====== Given records
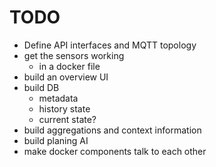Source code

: # TODO

- Define API interfaces and MQTT topology
- get the sensors working
    - in a docker file
- build an overview UI
- build DB
    - metadata
    - history state 
    - current state?
- build aggregations and context information
- build planing AI
- make docker components talk to each other
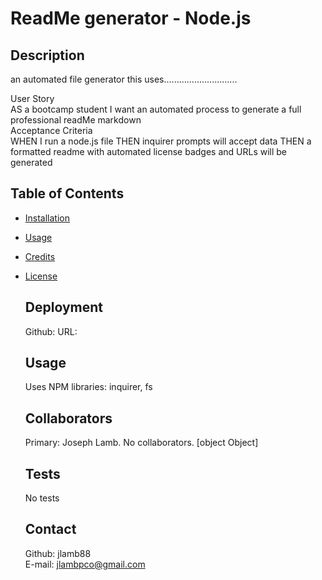 # ReadMe generator - Node.js
  ## Description
  an automated file generator this uses.............................
  
  User Story<br>
  AS a bootcamp student I want an automated process to generate a full professional readMe markdown<br>
  Acceptance Criteria<br>
  WHEN I run a node.js file THEN inquirer prompts will accept data THEN a formatted readme with automated license badges and URLs will be generated <br>
  ## Table of Contents

- [Installation](#installation)
- [Usage](#usage)
- [Credits](#credits)
- [License](#license)

  ## Deployment
  Github:	URL:

  ## Usage
  Uses NPM libraries: inquirer, fs

  ## Collaborators
  Primary: Joseph Lamb. No collaborators.
  [object Object]
  ## Tests
  No tests

  ## Contact
  Github: 
  jlamb88<br>
  E-mail: 
  jlambpco@gmail.com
============
# Directions:
Where a picture appears in the records above, omit it, and transcribe exactly the stretch of lines from the one with "- in a docker file" through the one with "- [Credits](#credits)".

# Result for this exercise:
    - in a docker file
- build an overview UI
- build DB
    - metadata
    - history state 
    - current state?
- build aggregations and context information
- build planing AI
- make docker components talk to each other
 # ReadMe generator - Node.js
  ## Description
  an automated file generator this uses.............................
  
  User Story<br>
  AS a bootcamp student I want an automated process to generate a full professional readMe markdown<br>
  Acceptance Criteria<br>
  WHEN I run a node.js file THEN inquirer prompts will accept data THEN a formatted readme with automated license badges and URLs will be generated <br>
  ## Table of Contents

- [Installation](#installation)
- [Usage](#usage)
- [Credits](#credits)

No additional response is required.